The changing Chinese model can be beneficial for Africa, says Ray, if the right legal frameworks are in place. Foreign direct investment (FDI) by Chinese state-owned enterprises can help fuel economic stability, she says, offering different business cycles that can help offset western investors’ fluctuations.

“One thing that we have noticed […] is often Chinese investors stepping in when Western investors bail out of a region,” Ray says. Western investors “have a tendency to flee to safety when there are market fluctuations. State-owned enterprises with longer-term horizons for making decisions are willing to give on shorter-term costs and fluctuations in order to have a long-term presence.”

A successful shift to FDI will require strong safeguards, she says.

“When there’s finance, especially with lower-income countries who have ongoing IMF agreements, there is certain debt transparency and reporting standards that have to be met. And so there’s a certain guarantee of transparency that may not always be there in equity markets, for example, in commercial equity markets,” she says.

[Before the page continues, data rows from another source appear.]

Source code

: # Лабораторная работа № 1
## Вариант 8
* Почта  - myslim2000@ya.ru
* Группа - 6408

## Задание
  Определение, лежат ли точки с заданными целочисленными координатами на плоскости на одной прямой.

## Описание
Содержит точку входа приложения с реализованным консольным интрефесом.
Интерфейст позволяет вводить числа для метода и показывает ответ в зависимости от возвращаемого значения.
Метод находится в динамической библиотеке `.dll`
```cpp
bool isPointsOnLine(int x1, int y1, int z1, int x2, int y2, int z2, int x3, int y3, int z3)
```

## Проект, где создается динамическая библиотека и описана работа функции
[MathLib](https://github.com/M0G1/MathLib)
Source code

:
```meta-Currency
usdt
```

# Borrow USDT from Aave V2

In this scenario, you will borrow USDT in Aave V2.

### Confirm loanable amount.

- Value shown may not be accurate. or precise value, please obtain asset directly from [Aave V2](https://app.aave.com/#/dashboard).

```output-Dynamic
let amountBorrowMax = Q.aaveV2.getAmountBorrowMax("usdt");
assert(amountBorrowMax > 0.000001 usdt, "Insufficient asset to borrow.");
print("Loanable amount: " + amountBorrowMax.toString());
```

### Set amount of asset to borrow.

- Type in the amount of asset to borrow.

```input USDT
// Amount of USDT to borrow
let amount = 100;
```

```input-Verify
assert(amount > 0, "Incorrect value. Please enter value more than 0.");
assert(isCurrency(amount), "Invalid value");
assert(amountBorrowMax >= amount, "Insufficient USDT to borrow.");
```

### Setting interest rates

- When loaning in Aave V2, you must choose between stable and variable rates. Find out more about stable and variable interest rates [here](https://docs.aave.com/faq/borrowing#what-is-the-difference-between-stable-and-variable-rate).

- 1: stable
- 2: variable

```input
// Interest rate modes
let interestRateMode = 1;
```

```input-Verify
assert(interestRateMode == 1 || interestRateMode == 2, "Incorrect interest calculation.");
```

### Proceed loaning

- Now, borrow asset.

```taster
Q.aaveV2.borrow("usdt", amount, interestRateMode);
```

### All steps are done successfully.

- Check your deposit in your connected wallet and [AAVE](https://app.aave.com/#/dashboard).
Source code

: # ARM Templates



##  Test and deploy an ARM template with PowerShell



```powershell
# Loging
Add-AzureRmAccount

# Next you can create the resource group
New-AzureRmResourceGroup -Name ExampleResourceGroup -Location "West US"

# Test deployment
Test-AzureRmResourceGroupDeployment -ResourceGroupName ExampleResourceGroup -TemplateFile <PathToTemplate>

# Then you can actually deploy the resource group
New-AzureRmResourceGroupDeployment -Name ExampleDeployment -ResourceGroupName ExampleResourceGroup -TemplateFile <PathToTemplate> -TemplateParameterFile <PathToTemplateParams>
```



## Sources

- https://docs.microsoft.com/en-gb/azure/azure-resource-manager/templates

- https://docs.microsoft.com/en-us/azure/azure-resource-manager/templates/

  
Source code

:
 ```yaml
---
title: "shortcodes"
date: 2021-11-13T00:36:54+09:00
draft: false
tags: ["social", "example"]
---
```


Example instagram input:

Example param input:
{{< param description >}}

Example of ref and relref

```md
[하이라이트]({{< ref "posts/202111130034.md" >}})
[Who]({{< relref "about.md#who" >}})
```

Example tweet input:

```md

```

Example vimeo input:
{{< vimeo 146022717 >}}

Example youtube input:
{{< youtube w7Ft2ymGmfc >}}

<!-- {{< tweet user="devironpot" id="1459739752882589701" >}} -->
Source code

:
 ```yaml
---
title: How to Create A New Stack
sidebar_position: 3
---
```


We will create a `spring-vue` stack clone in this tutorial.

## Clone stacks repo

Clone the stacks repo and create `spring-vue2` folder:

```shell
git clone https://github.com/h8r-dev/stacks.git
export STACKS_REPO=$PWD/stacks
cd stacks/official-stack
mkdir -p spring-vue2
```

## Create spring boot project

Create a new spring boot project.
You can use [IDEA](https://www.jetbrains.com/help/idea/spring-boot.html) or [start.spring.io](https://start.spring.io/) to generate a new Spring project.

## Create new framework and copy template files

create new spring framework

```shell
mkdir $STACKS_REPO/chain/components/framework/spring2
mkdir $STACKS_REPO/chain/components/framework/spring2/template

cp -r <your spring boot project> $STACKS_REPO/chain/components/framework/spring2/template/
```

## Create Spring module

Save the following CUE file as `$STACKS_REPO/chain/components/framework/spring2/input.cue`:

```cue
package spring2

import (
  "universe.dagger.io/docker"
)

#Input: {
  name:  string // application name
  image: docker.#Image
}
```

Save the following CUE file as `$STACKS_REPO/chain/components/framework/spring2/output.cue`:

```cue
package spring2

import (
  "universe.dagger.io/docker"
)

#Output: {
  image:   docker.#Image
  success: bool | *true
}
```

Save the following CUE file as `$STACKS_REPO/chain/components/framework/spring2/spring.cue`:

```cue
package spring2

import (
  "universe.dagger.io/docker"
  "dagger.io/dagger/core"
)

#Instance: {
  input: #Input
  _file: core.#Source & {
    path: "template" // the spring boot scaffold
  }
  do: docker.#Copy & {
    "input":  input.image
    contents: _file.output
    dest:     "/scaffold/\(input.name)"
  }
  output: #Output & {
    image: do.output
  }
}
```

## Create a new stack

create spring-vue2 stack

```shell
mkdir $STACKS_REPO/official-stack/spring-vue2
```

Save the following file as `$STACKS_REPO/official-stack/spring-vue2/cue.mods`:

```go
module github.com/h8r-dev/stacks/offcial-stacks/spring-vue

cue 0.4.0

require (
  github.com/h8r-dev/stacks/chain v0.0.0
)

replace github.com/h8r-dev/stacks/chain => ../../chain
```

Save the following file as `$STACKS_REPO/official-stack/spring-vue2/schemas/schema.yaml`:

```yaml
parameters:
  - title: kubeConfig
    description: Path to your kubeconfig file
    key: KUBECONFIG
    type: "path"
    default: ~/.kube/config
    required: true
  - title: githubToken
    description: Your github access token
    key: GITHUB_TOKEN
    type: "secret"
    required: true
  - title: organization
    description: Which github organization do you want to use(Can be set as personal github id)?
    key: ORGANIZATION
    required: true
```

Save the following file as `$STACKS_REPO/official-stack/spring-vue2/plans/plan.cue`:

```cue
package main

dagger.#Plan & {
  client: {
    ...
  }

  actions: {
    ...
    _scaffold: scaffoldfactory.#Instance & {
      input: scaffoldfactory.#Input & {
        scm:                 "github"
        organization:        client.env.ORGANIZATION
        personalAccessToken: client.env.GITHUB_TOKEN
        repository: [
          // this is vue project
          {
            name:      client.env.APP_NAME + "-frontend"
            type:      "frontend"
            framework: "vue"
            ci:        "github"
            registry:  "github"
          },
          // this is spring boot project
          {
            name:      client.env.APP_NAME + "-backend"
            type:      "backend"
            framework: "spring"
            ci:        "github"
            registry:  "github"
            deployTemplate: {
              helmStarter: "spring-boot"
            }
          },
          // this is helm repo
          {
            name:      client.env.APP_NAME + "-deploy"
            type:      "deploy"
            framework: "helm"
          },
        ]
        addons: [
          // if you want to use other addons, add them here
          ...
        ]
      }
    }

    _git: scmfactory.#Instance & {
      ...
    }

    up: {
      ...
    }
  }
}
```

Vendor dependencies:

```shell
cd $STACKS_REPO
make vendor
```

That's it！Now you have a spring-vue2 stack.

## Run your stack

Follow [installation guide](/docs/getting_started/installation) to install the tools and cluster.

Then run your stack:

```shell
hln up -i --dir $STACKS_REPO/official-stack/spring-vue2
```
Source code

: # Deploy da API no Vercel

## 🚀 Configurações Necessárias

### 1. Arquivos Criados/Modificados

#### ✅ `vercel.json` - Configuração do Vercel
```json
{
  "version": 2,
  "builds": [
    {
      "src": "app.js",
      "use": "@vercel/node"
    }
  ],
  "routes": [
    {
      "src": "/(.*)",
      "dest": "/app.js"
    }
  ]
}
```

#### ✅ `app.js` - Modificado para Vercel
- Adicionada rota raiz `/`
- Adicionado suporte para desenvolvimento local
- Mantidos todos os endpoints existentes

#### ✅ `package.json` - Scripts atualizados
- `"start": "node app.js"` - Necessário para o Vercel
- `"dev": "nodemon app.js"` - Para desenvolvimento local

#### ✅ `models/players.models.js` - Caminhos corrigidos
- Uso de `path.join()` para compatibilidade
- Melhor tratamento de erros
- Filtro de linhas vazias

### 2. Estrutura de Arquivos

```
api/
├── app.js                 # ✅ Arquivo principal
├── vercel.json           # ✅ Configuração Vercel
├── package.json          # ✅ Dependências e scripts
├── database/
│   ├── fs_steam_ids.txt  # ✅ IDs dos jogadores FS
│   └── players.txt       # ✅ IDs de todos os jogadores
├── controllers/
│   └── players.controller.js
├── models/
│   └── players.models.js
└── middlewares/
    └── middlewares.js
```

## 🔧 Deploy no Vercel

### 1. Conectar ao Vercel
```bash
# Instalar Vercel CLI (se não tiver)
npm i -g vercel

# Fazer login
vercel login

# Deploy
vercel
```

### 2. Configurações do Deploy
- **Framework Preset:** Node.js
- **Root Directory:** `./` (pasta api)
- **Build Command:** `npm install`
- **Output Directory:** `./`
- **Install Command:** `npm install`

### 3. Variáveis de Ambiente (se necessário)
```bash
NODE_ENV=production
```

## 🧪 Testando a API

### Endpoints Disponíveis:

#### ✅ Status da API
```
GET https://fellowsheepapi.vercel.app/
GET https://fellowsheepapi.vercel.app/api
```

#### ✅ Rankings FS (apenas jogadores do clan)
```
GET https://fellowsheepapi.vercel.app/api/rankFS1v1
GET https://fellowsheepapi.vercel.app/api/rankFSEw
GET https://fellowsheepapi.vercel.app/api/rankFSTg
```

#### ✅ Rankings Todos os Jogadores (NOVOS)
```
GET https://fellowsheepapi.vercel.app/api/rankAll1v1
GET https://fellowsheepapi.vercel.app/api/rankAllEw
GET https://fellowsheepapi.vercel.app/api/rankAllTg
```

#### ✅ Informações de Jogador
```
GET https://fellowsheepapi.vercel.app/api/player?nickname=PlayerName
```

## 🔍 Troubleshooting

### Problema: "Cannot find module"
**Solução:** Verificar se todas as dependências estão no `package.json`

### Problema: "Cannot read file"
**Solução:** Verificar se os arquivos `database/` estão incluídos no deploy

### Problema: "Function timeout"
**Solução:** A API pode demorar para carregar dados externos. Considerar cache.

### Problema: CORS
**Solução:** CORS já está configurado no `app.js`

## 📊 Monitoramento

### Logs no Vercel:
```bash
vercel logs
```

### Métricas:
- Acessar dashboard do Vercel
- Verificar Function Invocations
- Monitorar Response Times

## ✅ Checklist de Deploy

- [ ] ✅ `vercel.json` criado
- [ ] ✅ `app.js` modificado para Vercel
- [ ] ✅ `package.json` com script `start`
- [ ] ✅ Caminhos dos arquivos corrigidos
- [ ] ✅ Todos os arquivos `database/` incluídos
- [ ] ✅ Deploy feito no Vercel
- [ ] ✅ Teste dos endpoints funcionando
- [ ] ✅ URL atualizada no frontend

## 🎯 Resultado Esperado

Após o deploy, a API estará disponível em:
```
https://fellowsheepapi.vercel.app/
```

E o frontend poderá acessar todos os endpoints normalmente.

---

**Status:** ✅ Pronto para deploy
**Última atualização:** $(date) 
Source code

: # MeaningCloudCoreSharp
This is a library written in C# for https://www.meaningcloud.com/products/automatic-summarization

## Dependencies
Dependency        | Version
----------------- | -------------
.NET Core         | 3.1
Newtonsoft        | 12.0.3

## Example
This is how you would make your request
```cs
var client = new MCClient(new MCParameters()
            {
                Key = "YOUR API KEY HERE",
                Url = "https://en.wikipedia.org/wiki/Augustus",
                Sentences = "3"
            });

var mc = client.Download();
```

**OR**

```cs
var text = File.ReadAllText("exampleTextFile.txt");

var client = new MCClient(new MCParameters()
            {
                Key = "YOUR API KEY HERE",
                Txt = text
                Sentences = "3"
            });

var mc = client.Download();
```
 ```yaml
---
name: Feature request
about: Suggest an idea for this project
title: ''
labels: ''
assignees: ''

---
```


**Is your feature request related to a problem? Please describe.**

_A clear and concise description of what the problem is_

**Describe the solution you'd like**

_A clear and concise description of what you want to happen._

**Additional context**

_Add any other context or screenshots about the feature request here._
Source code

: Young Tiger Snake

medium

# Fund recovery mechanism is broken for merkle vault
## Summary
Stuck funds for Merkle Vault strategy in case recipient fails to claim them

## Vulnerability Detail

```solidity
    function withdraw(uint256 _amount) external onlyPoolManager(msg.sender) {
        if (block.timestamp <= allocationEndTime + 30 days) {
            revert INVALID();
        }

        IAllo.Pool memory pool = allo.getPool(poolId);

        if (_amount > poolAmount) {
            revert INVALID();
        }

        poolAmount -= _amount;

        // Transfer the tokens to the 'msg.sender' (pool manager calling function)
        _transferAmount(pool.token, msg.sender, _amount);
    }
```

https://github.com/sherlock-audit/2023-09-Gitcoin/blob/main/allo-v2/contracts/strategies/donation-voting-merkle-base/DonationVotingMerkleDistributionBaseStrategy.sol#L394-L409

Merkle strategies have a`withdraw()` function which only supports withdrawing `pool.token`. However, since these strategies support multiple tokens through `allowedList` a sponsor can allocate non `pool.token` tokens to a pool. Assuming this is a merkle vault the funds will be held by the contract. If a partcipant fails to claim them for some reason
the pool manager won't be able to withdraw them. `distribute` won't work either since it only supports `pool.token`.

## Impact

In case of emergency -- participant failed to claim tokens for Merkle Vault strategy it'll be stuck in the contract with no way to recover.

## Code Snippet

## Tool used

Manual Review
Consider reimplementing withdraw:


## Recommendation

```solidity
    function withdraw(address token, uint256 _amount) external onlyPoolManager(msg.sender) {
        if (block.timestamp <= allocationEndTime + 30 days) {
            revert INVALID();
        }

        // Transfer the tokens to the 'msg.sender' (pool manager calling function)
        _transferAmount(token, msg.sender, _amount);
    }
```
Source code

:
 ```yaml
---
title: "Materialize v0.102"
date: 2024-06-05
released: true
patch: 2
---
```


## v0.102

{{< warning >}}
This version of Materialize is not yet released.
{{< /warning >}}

“And so it will be important to make sure transparency is protected. And that’s a host-country institutional capacity question that is not intrinsic to China. It’s intrinsic to developing countries managing changing investment and finance relationships.”

The evolution of Chinese lending will also be impacted by the outcome of the ongoing debt negotiations with key African borrowers of Chinese loans such as Zambia and Ethiopia.

“We are still in a ‘wait and see’ mode for understanding how debt discussions could impact future Chinese DFI lending to Africa,” says Moses. “However, it does appear that Chinese overseas development finance is increasingly taking on the ‘small is beautiful’ approach in Africa as well.”